- _Activity_
Would you write out, word for word, each line of the records below from the top through the one holding "Código: Código desarrollado"?

________________

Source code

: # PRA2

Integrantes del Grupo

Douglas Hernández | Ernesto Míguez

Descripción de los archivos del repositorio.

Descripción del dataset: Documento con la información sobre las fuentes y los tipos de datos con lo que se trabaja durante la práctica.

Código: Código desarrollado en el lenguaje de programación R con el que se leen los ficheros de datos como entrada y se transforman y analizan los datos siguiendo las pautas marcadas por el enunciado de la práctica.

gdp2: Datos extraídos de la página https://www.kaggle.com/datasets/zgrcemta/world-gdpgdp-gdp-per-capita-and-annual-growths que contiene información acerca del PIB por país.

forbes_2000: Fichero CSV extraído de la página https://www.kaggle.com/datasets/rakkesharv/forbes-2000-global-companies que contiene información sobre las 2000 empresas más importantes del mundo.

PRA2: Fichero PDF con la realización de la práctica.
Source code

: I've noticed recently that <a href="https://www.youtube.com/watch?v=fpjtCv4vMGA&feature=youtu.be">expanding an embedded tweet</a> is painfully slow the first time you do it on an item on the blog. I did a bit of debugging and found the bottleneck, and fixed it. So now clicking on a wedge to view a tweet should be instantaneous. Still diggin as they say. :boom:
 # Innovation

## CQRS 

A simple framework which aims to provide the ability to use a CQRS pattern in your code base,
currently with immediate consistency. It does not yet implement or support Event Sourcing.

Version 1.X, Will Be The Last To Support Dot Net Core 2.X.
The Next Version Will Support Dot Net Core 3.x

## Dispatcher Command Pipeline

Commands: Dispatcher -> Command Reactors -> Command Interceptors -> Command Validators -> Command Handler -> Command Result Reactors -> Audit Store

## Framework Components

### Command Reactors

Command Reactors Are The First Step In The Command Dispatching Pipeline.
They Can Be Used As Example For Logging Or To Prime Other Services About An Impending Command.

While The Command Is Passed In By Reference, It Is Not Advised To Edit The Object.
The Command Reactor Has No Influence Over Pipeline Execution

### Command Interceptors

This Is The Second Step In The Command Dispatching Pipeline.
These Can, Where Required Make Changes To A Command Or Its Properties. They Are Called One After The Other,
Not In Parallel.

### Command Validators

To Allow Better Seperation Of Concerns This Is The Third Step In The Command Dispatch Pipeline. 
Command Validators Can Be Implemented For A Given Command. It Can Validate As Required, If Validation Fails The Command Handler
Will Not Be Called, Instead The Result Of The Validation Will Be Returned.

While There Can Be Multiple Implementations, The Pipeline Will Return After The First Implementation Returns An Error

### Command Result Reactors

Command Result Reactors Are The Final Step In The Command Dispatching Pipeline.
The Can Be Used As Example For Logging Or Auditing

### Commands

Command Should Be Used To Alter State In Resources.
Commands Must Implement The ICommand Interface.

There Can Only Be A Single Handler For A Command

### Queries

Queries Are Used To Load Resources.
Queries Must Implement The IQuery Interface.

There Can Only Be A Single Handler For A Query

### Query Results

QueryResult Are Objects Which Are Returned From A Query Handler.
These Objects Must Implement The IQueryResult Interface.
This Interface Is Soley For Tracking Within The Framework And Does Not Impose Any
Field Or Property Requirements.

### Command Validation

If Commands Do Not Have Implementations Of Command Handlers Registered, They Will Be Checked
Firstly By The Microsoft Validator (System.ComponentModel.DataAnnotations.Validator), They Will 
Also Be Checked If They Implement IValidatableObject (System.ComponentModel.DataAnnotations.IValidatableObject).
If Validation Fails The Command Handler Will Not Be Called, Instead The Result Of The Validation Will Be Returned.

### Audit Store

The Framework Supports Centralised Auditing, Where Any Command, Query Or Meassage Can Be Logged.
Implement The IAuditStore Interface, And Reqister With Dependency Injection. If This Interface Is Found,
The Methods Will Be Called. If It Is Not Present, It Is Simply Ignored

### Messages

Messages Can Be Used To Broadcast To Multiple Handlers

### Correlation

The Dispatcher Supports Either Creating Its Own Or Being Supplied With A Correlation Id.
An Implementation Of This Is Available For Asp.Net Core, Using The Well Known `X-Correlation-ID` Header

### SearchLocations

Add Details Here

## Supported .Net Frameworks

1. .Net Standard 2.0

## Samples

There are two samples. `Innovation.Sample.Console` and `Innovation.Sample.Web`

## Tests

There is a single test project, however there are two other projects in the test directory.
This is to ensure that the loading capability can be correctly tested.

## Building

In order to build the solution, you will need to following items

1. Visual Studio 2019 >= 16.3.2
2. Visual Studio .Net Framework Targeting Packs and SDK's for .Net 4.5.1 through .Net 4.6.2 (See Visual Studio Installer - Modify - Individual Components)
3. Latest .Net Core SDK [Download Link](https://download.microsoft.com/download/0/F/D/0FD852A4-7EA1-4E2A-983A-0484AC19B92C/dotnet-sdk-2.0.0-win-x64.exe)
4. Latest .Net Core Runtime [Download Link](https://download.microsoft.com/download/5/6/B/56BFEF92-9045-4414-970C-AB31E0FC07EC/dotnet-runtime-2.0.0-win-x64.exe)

________________

- _Answer section_
Source code

: # PRA2

Integrantes del Grupo

Douglas Hernández | Ernesto Míguez

Descripción de los archivos del repositorio.

Descripción del dataset: Documento con la información sobre las fuentes y los tipos de datos con lo que se trabaja durante la práctica.

Código: Código desarrollado en el lenguaje de programación R con el que se leen los ficheros de datos como entrada y se transforman y analizan los datos siguiendo las pautas marcadas por el enunciado de la práctica.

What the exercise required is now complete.